(Dataset entries)
------------------------------------------------------------
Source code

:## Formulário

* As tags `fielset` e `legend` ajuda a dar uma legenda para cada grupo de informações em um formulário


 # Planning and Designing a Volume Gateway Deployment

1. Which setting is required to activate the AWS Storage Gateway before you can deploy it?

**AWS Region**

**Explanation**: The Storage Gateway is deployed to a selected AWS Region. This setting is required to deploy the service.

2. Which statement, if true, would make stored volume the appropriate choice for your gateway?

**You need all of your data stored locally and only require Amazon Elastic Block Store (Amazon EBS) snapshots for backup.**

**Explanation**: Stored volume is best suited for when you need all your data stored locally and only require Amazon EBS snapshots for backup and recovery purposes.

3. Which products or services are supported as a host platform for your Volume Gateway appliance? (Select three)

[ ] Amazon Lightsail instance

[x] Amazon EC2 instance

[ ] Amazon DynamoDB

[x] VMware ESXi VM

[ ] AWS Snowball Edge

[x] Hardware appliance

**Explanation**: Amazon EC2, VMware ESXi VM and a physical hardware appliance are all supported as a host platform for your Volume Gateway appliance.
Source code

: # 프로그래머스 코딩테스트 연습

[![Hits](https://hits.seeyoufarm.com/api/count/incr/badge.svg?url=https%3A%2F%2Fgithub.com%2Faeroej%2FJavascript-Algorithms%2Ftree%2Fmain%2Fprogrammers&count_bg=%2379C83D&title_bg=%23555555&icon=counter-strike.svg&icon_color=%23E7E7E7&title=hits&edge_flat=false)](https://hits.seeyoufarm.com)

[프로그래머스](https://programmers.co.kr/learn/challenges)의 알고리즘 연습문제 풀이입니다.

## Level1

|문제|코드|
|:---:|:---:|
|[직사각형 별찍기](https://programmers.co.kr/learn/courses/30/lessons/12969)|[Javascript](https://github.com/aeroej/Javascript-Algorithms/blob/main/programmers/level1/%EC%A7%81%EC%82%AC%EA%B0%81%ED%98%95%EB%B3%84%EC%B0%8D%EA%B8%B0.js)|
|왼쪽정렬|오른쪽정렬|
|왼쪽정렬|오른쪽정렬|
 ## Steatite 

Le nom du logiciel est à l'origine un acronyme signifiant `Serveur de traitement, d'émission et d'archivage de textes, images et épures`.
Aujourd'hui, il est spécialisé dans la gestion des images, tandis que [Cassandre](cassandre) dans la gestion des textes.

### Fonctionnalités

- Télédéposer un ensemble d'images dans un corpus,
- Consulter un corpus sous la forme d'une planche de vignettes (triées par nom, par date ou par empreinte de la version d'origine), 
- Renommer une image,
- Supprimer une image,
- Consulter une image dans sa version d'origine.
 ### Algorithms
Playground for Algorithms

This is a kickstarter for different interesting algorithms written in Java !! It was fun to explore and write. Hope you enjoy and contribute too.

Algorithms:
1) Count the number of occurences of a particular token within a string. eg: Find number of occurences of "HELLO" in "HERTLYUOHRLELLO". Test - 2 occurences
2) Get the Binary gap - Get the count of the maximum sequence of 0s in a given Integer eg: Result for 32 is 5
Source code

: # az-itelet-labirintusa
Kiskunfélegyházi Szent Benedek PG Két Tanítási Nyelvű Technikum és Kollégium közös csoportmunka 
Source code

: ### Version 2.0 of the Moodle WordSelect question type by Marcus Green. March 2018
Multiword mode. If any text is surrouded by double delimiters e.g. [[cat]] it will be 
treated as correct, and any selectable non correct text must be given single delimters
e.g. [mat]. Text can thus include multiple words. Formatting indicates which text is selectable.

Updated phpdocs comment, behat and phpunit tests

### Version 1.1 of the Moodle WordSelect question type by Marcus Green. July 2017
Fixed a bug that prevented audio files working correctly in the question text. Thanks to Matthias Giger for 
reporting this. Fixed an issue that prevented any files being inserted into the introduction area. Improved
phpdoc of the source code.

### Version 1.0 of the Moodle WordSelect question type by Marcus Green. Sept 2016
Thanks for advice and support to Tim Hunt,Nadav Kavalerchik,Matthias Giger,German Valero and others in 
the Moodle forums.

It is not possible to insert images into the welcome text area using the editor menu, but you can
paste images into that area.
------------------------------------------------------------
ASSIGNED TASK => From the entries above, copy every line containing the word "ESXi".

EXERCISE OUTPUT =>
[x] VMware ESXi VM
**Explanation**: Amazon EC2, VMware ESXi VM and a physical hardware appliance are all supported as a host platform for your Volume Gateway appliance.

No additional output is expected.